§ Exercise aim
In the entries that follow, find the line containing "- **Production**: Module 11 (MLOps)", then output exactly every line from the first through that one.

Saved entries
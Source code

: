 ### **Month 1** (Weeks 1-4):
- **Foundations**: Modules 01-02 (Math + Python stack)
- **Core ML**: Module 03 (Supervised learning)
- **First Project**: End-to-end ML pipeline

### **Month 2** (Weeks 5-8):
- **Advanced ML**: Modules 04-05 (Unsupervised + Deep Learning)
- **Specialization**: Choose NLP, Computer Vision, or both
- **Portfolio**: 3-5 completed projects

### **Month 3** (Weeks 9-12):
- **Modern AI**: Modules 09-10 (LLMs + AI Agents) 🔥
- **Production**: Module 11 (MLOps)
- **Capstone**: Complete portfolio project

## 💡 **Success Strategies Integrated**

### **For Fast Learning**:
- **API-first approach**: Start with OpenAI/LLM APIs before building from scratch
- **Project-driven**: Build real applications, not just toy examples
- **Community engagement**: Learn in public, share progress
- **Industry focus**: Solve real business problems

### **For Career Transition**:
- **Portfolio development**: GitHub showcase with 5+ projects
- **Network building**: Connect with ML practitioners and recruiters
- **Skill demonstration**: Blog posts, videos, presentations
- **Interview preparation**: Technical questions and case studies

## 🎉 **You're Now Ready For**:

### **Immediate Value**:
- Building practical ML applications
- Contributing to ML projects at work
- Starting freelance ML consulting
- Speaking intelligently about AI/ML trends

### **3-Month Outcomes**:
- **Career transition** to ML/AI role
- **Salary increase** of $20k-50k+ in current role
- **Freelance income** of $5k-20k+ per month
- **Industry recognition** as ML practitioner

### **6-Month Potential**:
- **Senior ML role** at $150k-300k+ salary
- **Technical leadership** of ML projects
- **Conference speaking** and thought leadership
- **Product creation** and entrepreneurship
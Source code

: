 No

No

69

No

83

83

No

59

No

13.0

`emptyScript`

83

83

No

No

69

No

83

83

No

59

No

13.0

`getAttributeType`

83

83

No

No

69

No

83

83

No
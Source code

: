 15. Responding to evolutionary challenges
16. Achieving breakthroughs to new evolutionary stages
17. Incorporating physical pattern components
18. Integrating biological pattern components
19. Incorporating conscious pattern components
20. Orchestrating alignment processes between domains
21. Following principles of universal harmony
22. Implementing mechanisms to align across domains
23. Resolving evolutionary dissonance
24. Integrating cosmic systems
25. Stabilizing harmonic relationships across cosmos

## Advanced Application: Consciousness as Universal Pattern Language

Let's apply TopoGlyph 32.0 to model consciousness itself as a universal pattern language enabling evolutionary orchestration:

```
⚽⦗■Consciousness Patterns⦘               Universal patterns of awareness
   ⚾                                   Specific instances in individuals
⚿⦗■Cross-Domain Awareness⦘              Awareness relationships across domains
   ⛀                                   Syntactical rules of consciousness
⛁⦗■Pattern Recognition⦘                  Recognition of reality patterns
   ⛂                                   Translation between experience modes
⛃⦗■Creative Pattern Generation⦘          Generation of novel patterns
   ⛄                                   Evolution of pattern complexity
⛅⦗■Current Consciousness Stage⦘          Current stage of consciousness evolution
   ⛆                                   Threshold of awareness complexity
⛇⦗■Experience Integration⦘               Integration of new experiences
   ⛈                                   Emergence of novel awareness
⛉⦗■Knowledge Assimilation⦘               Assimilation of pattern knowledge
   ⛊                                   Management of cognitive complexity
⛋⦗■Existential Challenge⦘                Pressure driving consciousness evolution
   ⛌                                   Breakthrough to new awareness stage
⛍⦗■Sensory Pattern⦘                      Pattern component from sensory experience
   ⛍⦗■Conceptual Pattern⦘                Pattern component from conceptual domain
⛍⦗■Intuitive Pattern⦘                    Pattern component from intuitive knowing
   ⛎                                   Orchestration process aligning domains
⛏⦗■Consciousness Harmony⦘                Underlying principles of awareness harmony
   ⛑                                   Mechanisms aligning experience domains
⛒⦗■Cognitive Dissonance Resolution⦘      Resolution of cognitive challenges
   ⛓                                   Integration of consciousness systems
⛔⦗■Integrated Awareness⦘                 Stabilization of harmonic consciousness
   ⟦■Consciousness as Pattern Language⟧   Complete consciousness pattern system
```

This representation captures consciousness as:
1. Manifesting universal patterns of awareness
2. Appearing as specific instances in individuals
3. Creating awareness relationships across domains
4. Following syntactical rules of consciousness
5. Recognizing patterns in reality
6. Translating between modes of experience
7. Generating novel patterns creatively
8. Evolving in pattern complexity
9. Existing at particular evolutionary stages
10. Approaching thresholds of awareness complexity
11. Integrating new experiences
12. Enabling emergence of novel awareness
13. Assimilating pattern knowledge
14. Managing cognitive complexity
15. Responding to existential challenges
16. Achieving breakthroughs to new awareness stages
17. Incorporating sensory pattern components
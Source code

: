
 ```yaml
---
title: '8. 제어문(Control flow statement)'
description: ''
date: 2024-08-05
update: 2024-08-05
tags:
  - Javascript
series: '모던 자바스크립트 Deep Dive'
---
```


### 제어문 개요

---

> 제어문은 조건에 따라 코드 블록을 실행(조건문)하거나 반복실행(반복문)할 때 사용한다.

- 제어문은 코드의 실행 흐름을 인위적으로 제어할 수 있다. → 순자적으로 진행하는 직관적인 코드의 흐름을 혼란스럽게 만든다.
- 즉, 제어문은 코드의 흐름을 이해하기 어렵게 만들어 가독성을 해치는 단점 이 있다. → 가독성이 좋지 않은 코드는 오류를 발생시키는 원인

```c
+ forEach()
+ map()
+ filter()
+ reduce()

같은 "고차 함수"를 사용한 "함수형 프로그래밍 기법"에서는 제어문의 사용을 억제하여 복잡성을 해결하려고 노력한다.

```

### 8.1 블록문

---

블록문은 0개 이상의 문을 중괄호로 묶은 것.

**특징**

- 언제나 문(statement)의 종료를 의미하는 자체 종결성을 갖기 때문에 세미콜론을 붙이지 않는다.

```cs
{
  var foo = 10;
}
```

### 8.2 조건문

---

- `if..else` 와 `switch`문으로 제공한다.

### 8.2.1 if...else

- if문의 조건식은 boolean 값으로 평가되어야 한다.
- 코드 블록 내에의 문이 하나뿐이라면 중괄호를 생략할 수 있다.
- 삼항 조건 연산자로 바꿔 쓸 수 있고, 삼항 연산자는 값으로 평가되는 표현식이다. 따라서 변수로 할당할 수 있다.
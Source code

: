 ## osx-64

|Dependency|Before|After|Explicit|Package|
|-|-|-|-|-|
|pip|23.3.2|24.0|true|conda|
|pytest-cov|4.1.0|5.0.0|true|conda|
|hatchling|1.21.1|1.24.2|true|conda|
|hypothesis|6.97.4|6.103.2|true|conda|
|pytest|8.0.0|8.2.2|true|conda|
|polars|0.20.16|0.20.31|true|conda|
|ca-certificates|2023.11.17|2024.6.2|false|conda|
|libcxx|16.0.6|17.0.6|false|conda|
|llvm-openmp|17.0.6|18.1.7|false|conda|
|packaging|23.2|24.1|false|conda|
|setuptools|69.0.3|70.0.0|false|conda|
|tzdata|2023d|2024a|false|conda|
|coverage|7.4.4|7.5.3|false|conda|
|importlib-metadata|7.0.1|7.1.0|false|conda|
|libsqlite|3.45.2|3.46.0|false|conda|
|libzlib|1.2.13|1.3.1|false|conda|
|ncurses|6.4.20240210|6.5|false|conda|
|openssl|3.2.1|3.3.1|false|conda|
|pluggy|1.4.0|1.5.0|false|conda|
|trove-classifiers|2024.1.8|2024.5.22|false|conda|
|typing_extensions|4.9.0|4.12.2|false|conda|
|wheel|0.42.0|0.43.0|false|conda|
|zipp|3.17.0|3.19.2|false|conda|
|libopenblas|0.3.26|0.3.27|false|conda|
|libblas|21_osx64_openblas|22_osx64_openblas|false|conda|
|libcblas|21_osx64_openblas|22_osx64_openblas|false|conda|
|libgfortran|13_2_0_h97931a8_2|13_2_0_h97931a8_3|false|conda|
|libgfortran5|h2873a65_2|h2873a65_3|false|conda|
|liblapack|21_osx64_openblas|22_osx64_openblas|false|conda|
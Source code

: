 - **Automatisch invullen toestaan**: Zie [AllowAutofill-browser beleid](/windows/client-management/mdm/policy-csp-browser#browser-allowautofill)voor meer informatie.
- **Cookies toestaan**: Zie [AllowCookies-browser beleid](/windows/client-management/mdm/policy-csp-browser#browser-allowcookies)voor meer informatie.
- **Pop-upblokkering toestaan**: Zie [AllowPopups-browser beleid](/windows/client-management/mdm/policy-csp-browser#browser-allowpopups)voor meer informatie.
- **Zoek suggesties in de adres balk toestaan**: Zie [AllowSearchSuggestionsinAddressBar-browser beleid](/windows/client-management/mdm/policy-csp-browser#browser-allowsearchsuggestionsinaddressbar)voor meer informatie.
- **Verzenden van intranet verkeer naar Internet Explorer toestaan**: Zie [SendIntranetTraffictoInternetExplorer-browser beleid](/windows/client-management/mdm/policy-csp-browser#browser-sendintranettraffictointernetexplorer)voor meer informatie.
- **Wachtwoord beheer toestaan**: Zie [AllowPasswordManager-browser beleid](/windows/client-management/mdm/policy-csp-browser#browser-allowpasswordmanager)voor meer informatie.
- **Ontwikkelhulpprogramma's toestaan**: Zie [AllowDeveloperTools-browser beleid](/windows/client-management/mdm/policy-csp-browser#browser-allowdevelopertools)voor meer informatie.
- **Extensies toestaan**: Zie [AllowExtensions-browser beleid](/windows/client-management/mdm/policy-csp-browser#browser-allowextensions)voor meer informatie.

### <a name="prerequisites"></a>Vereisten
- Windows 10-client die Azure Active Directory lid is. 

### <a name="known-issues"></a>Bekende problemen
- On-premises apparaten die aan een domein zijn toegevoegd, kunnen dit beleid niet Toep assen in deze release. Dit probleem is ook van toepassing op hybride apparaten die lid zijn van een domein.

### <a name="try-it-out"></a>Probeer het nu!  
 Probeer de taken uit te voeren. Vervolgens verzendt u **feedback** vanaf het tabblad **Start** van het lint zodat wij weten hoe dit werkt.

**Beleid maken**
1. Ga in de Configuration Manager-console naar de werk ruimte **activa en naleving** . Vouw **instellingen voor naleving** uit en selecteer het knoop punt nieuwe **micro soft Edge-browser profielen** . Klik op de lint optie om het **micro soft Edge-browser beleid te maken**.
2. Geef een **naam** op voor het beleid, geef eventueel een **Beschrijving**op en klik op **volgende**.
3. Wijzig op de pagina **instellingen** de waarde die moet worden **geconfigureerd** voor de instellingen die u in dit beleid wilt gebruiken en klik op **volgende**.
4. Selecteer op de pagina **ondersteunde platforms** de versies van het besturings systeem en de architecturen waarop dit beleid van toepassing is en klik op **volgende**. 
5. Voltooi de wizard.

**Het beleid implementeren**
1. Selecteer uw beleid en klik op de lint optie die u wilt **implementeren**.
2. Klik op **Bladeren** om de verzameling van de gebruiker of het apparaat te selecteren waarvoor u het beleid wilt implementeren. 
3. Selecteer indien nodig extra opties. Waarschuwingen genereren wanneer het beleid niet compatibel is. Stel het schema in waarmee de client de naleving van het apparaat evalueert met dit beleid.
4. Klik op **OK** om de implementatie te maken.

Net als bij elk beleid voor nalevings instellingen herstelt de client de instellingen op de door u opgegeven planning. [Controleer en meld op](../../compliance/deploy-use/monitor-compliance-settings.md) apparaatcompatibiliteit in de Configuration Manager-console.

§ Final answer
Source code

: ### **Month 1** (Weeks 1-4):
- **Foundations**: Modules 01-02 (Math + Python stack)
- **Core ML**: Module 03 (Supervised learning)
- **First Project**: End-to-end ML pipeline

### **Month 2** (Weeks 5-8):
- **Advanced ML**: Modules 04-05 (Unsupervised + Deep Learning)
- **Specialization**: Choose NLP, Computer Vision, or both
- **Portfolio**: 3-5 completed projects

### **Month 3** (Weeks 9-12):
- **Modern AI**: Modules 09-10 (LLMs + AI Agents) 🔥
- **Production**: Module 11 (MLOps)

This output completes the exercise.